== Supplied records

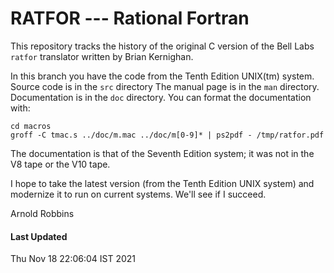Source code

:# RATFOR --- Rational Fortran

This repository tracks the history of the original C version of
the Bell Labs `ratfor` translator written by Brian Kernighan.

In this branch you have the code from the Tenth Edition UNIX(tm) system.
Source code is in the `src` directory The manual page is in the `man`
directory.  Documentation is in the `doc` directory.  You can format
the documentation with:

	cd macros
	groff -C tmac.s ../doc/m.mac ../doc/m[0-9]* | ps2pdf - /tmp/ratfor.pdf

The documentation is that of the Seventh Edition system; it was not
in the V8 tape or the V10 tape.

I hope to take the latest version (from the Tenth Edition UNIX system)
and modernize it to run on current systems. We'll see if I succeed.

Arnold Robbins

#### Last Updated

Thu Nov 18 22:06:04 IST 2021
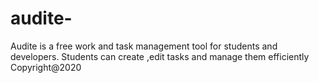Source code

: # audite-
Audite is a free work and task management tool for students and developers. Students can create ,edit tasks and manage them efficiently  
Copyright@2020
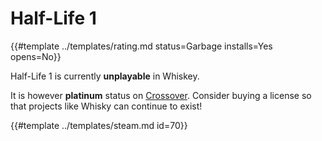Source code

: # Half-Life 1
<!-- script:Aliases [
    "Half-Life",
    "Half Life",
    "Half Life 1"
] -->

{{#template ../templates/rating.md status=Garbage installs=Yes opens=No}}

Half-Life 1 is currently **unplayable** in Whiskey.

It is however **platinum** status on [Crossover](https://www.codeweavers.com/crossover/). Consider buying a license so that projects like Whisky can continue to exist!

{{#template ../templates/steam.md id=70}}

====
== Supplied records

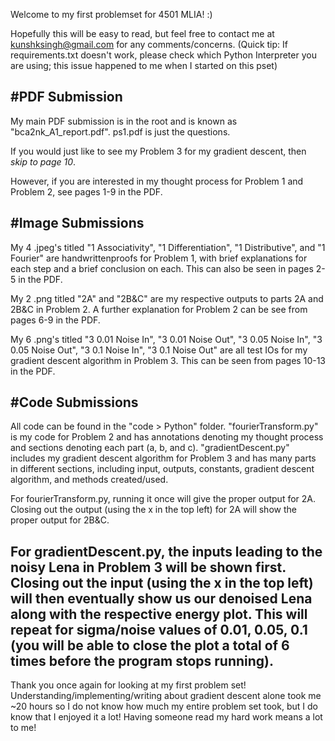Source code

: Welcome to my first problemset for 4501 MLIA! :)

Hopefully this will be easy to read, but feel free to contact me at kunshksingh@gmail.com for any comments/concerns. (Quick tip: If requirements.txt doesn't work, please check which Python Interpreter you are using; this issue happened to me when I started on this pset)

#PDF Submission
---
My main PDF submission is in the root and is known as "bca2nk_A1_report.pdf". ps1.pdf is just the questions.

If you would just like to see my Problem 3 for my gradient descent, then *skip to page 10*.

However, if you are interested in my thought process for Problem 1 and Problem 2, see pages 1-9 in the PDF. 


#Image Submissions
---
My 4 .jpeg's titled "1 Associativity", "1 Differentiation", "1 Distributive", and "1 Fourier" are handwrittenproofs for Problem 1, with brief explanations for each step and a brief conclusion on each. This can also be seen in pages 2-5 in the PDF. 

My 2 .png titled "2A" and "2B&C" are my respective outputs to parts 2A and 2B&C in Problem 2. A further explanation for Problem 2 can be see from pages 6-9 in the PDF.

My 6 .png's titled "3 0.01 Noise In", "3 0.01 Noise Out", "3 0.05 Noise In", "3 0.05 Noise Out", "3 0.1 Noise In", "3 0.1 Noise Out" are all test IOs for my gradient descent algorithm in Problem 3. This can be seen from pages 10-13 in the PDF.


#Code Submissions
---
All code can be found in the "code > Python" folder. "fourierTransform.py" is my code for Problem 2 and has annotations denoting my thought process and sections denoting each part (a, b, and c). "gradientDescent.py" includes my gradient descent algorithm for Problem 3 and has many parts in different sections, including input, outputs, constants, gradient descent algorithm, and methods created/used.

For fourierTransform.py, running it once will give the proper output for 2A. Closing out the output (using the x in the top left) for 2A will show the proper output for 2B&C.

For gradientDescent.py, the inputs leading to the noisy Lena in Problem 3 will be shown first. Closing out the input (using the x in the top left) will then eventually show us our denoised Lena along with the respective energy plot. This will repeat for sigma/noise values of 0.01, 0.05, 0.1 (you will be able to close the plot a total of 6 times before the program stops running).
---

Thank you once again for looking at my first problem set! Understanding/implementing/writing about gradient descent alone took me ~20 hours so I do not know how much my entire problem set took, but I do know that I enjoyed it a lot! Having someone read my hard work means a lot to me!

====

Problem to solve:
Only those lines of the entries above that run from the line containing "#Code Submissions" to the line containing "Thank you once", both included, should be transcribed exactly.

Your solution:
#Code Submissions
---
All code can be found in the "code > Python" folder. "fourierTransform.py" is my code for Problem 2 and has annotations denoting my thought process and sections denoting each part (a, b, and c). "gradientDescent.py" includes my gradient descent algorithm for Problem 3 and has many parts in different sections, including input, outputs, constants, gradient descent algorithm, and methods created/used.

For fourierTransform.py, running it once will give the proper output for 2A. Closing out the output (using the x in the top left) for 2A will show the proper output for 2B&C.

For gradientDescent.py, the inputs leading to the noisy Lena in Problem 3 will be shown first. Closing out the input (using the x in the top left) will then eventually show us our denoised Lena along with the respective energy plot. This will repeat for sigma/noise values of 0.01, 0.05, 0.1 (you will be able to close the plot a total of 6 times before the program stops running).
---

Thank you once again for looking at my first problem set! Understanding/implementing/writing about gradient descent alone took me ~20 hours so I do not know how much my entire problem set took, but I do know that I enjoyed it a lot! Having someone read my hard work means a lot to me!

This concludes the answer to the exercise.